Lines in the listing below that contain the string "overview" are to be found and copied.

*DATASET EXTRACT*:
_ _ _ _ _ _ _

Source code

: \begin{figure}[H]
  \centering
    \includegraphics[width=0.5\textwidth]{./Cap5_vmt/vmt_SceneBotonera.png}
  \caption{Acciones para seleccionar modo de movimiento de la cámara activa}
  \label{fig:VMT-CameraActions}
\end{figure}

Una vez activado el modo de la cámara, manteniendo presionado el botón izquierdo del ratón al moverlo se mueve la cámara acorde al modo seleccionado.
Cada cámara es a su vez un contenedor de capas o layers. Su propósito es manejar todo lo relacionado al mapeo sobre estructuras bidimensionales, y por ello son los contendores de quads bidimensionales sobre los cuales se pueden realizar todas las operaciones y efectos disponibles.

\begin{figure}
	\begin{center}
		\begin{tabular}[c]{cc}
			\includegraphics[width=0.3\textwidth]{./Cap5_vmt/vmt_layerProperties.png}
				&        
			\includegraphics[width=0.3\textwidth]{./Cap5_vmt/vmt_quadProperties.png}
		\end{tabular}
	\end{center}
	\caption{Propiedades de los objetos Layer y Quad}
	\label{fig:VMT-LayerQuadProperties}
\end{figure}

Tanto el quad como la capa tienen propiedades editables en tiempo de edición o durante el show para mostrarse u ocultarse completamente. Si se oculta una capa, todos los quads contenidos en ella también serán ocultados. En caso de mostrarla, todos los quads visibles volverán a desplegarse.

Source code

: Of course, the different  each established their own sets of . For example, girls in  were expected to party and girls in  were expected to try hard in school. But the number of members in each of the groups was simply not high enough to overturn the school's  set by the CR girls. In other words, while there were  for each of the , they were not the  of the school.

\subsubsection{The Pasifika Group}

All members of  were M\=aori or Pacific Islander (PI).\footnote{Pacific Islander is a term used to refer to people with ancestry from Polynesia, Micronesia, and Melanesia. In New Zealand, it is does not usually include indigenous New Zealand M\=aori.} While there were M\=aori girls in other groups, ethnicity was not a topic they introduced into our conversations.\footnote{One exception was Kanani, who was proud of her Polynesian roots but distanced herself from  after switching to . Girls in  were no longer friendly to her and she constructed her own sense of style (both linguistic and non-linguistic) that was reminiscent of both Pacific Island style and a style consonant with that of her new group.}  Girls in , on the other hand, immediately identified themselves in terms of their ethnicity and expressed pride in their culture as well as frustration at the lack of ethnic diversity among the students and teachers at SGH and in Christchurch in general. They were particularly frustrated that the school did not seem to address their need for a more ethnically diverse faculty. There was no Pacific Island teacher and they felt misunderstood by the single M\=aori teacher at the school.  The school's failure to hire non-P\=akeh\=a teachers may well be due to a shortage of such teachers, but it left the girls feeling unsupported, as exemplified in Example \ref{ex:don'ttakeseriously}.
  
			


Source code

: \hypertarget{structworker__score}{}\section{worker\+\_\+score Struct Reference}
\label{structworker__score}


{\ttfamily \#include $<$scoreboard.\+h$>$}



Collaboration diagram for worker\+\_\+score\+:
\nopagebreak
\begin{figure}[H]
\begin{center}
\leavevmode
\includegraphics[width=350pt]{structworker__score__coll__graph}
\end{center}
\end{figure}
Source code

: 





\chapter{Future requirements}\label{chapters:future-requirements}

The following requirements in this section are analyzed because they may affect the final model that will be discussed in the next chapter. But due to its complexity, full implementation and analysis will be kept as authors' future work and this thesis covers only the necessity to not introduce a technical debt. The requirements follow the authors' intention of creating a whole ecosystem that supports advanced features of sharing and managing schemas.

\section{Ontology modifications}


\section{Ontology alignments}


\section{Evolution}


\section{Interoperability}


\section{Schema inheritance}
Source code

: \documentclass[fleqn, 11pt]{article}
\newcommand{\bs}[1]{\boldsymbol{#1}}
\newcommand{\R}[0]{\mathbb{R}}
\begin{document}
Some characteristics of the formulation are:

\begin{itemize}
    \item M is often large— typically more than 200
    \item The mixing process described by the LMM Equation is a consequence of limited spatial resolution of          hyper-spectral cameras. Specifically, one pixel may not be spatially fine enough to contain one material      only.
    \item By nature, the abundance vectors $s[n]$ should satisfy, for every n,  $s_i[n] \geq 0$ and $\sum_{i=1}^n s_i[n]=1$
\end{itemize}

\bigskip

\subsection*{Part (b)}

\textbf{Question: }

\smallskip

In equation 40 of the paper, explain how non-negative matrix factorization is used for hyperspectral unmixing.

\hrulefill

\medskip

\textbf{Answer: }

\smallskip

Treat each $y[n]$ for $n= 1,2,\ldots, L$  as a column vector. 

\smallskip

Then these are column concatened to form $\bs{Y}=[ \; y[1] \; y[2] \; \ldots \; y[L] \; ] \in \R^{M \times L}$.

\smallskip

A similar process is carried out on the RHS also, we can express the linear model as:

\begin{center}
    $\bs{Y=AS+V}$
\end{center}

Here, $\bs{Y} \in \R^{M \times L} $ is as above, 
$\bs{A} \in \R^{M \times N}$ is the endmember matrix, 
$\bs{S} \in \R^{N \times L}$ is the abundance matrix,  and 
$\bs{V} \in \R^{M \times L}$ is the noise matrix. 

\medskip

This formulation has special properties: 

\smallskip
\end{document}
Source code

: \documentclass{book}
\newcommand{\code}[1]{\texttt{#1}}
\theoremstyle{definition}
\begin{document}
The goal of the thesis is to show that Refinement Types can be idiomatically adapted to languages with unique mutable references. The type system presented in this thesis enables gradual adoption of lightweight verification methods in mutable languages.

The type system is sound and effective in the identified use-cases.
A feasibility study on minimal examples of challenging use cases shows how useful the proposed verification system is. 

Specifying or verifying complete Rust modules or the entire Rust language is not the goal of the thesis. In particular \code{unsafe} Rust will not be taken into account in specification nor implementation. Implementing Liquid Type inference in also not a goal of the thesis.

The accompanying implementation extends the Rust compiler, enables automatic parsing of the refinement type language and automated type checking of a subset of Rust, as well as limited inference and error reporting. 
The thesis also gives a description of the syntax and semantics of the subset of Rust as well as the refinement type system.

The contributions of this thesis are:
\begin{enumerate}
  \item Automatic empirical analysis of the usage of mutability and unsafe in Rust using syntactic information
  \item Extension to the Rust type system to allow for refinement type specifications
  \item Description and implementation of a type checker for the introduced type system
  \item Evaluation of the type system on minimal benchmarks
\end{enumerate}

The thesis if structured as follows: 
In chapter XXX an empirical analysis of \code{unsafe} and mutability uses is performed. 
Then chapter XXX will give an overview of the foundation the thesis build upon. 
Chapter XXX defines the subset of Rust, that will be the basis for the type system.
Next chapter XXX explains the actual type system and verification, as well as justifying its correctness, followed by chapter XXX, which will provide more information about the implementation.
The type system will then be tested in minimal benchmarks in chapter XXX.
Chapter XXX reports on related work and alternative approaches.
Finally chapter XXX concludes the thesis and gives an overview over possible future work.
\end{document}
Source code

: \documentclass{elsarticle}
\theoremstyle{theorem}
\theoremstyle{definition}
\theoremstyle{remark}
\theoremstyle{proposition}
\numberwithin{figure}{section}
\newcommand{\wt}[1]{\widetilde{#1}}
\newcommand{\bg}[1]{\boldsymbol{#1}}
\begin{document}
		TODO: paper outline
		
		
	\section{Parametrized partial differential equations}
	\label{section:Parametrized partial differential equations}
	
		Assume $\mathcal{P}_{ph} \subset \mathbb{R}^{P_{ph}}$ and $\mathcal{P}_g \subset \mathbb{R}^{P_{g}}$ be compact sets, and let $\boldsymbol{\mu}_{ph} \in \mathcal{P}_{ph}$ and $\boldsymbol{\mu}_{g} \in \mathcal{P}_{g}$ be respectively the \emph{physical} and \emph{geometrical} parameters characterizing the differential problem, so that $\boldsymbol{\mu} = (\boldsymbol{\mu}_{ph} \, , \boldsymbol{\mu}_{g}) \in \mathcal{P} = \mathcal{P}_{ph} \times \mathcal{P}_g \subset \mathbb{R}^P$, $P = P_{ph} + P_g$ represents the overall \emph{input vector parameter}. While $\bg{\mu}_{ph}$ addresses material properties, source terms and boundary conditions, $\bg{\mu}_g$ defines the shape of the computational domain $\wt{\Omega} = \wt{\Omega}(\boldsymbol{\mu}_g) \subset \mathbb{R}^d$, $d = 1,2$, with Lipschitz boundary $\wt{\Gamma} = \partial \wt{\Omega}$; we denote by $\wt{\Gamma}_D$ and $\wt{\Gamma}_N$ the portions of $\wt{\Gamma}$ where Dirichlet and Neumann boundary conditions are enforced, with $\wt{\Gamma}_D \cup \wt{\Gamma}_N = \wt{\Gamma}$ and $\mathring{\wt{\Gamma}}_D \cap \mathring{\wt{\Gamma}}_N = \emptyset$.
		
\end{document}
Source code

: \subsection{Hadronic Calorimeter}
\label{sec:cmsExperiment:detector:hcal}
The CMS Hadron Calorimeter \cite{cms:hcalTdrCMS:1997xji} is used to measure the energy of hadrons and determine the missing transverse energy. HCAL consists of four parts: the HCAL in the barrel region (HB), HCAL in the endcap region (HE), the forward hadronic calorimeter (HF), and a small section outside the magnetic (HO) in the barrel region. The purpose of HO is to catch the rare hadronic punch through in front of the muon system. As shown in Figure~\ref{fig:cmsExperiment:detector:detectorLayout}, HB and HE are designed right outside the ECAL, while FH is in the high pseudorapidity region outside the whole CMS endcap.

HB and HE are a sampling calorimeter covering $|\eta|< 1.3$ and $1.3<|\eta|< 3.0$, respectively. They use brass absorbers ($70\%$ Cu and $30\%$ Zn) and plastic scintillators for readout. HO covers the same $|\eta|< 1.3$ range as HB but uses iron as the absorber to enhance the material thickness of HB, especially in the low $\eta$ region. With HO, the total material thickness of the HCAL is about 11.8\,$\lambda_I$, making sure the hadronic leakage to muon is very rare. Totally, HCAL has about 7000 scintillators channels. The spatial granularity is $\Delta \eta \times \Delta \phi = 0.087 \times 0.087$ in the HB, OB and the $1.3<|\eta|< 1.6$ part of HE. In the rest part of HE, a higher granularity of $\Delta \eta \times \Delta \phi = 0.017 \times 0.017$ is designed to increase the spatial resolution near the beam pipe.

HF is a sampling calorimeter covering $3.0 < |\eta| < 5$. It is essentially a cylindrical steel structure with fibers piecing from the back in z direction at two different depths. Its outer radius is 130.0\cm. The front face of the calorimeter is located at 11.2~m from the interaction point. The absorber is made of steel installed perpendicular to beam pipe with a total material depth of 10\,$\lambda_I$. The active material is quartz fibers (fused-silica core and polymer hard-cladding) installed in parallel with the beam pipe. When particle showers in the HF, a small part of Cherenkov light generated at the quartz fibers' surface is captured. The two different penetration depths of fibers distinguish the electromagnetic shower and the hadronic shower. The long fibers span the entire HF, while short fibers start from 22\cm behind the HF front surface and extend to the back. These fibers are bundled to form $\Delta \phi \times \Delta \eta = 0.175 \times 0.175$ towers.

_ _ _ _ _ _ _

*TASK RESULT*:
Then chapter XXX will give an overview of the foundation the thesis build upon. 
Finally chapter XXX concludes the thesis and gives an overview over possible future work.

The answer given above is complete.